You're talking about things like Ben & Jerry's social contract. I think those
are great. But here I'm talking about values like "We want to make money by
making great widgets people are happy to buy". Most companies say such things,
but after they go public the value seem switch to "find every way to increase
the margins and take the lowest thresholds of quality and customer
satisfaction that we can have and still remain in business". Compare, say,
what Comcast says about customer service and what customers say.
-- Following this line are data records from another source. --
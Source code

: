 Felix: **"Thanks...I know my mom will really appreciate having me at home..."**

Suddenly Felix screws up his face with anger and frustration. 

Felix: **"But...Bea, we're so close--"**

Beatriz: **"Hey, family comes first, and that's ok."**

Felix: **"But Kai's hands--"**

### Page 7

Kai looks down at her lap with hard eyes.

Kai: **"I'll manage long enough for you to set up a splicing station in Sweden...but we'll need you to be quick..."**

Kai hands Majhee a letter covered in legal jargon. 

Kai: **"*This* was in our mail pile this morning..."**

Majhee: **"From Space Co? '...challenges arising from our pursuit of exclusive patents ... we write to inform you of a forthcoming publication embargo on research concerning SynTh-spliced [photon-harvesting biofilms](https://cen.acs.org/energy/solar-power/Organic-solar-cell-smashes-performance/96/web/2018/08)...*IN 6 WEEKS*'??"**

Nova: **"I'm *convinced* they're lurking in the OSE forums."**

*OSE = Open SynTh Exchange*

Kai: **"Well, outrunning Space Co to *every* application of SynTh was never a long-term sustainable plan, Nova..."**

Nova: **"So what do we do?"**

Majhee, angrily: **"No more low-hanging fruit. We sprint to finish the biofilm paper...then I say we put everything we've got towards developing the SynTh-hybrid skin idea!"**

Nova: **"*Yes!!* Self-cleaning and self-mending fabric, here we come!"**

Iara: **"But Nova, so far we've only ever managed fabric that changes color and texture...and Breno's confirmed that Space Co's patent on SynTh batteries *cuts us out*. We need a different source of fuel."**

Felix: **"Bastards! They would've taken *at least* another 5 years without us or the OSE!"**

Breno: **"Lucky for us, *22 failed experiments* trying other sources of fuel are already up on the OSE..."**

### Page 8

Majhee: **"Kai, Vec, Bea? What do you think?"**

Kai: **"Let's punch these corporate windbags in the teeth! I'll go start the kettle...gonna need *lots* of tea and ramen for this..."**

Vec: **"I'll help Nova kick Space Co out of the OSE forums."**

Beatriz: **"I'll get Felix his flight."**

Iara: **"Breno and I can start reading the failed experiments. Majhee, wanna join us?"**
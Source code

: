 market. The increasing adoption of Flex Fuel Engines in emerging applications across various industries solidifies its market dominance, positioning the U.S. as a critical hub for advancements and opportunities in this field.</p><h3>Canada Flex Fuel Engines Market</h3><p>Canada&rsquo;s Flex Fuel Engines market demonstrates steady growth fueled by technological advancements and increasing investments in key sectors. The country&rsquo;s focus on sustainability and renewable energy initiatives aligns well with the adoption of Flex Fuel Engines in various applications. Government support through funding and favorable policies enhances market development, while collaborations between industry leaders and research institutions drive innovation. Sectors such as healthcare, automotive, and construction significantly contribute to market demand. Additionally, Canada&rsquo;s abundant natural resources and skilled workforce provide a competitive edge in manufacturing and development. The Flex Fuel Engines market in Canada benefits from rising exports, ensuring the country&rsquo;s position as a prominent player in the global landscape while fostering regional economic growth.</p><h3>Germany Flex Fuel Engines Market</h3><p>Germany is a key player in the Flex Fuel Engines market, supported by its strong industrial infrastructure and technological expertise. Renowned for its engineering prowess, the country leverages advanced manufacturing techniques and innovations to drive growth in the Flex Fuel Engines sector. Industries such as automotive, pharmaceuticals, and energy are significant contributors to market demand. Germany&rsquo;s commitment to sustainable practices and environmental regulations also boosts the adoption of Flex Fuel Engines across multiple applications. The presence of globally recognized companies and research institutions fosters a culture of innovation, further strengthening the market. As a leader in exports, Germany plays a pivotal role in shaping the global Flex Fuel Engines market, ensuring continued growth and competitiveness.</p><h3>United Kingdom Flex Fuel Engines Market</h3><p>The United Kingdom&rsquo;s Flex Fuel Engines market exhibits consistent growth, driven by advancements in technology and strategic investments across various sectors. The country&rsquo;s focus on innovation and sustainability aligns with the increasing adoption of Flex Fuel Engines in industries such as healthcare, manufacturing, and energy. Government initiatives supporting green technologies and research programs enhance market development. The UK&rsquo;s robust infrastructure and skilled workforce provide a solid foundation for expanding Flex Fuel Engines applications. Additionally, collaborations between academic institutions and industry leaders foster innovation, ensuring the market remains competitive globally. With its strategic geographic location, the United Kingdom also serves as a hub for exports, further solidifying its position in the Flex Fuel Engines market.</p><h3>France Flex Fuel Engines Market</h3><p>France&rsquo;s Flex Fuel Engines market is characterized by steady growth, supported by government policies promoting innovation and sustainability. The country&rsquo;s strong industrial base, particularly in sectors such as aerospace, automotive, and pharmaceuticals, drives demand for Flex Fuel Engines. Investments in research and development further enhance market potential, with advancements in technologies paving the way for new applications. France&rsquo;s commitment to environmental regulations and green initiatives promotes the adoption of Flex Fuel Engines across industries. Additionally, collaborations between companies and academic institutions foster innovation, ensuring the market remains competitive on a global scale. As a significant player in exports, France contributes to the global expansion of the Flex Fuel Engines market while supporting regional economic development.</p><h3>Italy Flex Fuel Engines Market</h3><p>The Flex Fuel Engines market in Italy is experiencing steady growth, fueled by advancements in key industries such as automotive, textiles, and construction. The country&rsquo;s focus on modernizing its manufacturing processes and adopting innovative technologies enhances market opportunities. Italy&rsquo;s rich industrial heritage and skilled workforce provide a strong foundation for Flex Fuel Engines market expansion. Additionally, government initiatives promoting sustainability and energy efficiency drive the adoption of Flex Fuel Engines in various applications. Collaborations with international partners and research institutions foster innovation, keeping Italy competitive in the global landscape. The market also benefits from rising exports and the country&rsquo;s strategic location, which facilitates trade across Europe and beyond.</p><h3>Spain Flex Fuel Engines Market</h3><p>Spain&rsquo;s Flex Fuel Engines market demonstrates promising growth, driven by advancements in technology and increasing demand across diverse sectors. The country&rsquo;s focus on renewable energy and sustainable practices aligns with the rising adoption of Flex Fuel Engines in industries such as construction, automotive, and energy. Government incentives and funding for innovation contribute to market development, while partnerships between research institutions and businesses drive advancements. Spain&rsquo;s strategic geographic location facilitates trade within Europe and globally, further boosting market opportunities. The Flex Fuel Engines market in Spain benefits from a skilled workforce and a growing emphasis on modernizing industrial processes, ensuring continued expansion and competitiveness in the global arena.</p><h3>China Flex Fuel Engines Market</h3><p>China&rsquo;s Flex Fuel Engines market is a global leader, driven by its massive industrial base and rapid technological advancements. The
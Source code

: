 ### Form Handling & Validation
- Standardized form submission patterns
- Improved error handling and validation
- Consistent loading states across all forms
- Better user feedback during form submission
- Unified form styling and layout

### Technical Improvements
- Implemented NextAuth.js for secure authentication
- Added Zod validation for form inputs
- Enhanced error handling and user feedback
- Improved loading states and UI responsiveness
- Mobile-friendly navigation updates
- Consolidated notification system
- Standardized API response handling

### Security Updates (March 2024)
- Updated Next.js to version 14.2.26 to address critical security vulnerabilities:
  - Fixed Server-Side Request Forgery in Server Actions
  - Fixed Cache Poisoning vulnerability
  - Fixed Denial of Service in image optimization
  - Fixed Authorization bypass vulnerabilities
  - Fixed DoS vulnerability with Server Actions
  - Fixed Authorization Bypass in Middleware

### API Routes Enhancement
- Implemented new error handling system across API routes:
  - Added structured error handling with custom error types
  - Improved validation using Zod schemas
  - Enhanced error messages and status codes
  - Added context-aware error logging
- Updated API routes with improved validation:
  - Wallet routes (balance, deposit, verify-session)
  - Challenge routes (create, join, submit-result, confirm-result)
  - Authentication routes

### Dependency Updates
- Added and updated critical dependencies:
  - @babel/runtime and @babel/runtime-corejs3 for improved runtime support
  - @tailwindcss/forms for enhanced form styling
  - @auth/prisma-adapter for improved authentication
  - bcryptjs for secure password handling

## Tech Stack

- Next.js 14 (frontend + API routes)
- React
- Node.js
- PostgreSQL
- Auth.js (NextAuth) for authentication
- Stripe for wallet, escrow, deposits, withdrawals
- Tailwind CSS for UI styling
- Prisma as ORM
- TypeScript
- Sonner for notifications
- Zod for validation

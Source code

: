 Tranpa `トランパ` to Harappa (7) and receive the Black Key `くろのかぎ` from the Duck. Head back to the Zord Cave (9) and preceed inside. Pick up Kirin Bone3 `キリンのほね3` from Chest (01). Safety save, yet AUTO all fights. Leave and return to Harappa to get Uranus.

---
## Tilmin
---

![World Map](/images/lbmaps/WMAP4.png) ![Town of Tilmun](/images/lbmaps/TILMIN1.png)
The ideal of capitalism is that you can have profit AND happy customers. And I
know it's possible, I've seen it any number of products...but I also see tons
of successful companies get "killed" by short term greed, even if that company
sticks around and is profitable - compared to what it was, it is dead.

------
mr_puzzled
Reposting my question :

So let's stay I start a startup, grow and manage to take it public, what
happens next? Is the company expected to keep growing indefinitely? What
happens if growth is stagnant, but the company is profitable?

I also hear about the mid-life and late stage of companies. Can you explain
what these terms mean and how being in these stages affects the company?

Are there any good examples of publicly traded companies which have lasted a
long time (more than a few decades) with minimal impact of the "we have to
keep growing" mindset?

Finally, what are the pros and cons of being private without vc funding and
being a public company?

And what role does VC play in the broader economy? Does it manage eg pension
money? Are there good resources to understand the lifecycle of VC funded
companies and what role VC plays in the broader ecocomy?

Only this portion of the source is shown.